0.1 ml of Perdeuterated surrogates such as naphthalene-d8, anthracene-d10, pyrene-d10, benzo[a]pyrene-d12, benz[a]anthracene-d12 were “spiked” on samples prior to extraction protocol and triphenylamine (TPhA) was used as internal standard. About 1 g of each sample was extracted 3x by sonication (ultrasons 9 L; 360 W average power output and mean operating frequency of 40 KHz) for 30 min with 15 ml of solvent mixture (acetone/hexane; 1:1 v/v). After centrifugation at 3500 rpm for 10 min, the clear supernatants were removed and the combined extracts were concentrated to near-dryness under a stream of pure N₂ and re-dissolved in ~0.5 ml n-hexane prior to cleanup.

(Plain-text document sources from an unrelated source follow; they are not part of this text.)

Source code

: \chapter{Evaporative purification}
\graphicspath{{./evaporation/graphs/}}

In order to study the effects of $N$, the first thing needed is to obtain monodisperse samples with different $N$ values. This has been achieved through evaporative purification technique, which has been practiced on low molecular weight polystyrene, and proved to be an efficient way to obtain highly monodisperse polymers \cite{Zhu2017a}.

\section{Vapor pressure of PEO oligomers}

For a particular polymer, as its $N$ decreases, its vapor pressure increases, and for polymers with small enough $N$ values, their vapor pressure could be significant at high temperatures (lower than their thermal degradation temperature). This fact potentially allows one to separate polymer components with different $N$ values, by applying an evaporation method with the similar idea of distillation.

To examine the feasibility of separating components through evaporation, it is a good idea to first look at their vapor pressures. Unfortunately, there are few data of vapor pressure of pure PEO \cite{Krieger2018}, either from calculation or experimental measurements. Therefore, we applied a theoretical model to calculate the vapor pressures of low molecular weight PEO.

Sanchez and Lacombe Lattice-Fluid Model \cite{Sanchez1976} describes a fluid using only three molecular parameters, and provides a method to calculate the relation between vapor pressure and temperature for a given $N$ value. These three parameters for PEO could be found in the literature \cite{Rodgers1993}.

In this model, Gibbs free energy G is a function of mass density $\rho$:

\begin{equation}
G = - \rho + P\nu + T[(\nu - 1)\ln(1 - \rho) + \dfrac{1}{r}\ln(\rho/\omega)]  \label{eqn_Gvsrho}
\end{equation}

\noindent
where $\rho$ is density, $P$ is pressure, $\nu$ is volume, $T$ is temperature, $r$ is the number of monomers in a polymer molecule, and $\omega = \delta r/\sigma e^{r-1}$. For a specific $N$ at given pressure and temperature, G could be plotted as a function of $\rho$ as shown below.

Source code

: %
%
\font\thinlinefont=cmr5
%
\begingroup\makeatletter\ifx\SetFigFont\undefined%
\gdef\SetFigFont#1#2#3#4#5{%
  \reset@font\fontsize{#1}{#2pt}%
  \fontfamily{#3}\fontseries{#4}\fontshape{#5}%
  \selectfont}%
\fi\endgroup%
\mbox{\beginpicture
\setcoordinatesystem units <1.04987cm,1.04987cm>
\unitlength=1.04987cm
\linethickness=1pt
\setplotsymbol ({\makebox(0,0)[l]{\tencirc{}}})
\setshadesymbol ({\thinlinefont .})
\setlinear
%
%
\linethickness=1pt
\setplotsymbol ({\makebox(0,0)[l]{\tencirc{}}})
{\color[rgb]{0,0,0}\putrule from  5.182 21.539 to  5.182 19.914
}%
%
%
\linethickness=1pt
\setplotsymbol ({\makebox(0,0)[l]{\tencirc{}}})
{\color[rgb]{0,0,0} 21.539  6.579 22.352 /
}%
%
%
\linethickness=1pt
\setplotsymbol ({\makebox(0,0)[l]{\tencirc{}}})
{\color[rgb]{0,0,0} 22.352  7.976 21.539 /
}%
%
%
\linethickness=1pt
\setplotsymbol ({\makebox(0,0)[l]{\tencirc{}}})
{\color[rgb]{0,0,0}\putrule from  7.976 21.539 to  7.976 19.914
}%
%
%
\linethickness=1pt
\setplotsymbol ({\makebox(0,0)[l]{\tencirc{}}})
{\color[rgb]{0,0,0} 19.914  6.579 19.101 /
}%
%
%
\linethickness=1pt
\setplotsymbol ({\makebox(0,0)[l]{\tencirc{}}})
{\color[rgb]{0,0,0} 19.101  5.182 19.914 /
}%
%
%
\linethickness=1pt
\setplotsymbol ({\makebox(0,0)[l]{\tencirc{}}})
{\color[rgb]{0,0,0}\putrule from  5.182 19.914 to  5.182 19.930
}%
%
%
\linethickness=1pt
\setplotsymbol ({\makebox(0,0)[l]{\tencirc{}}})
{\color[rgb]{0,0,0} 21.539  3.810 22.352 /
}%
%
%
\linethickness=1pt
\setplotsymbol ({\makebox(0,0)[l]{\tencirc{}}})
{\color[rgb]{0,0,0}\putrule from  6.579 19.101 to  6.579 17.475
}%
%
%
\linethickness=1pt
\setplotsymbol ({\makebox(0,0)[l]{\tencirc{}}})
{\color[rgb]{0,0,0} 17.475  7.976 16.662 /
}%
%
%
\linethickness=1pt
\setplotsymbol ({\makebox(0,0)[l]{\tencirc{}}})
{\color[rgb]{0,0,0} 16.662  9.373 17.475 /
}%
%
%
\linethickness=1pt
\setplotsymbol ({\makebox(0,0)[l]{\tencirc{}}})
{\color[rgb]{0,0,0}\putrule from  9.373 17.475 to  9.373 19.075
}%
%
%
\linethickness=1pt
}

Cleanup protocol was conducted in an open glass column (adsorption chromatography) packed with 1 g anhydrous sodium sulfate (top), 2 g neutral alumina (middle; activated at 400˚C, 5% water deactivated) and glass wool (bottom). The eluent was concentrated to an accurate 300 µL by a gentle stream of N₂ gas and preserved in a dark-brown vial prior to gas chromatography-mass spectrometry (GC-MS) injection.

2.6. Instrumental Analysis and Quality Assurance/Control

Aromatic fractions were analyzed using a TRACE GC-MS Thero-Finnigan (Manchester, UK) in the electron impact (EI) mode at 70 eV. A 30-m, 0.25-mm-id capillary column coated with 0.25 μm ZB-5MS adsorbent (PhenomenexZebron; USA) was used. Helium was used as carrier gas with a constant flow rate of 1.2 ml/min. The injector temperature, in “splitless” mode, was held at 280˚C and the purge valve was activated 50 s after the injection. Column temperature was held at 60˚C/min, then the temperature was increased to 200˚C at 10˚C/min and finally to 320˚C at 4.8˚C/min, holding that temperature for 10 min. Transfer line and ion source temperatures were held at 250˚C and 200˚C, respectively. Data were acquired in the selected ion monitoring (SIM) mode with 6 min of solvent delay and processed by the X-calibur Thermo Finnigan software (San Jose, California, USA).

For every batch of 2-5 samples, one procedural blank was run to check background contamination accompanying the extraction and clean-up protocols. To eliminate background contamination, subtraction of the mean of the analytical blanks from the concentrations of PAHs was carried out in order to correct the PAH concentrations. Deuterated PAHs were used for both quantification and recovery corrections. Samples analysis was conducted 3× and relative standard deviations (RSDs) of <20% were obtained. The mean percentage recovery was 84% ± 11% (60% - 130%). The average signal of the blanks plus 3× the standard deviation of the signal of the blanks was taken as the estimated limits of detection (LOD), while the average signal of the blanks plus 10× the standard deviation of the signal of the blanks was taken as the estimated limits of quantification (LOQ).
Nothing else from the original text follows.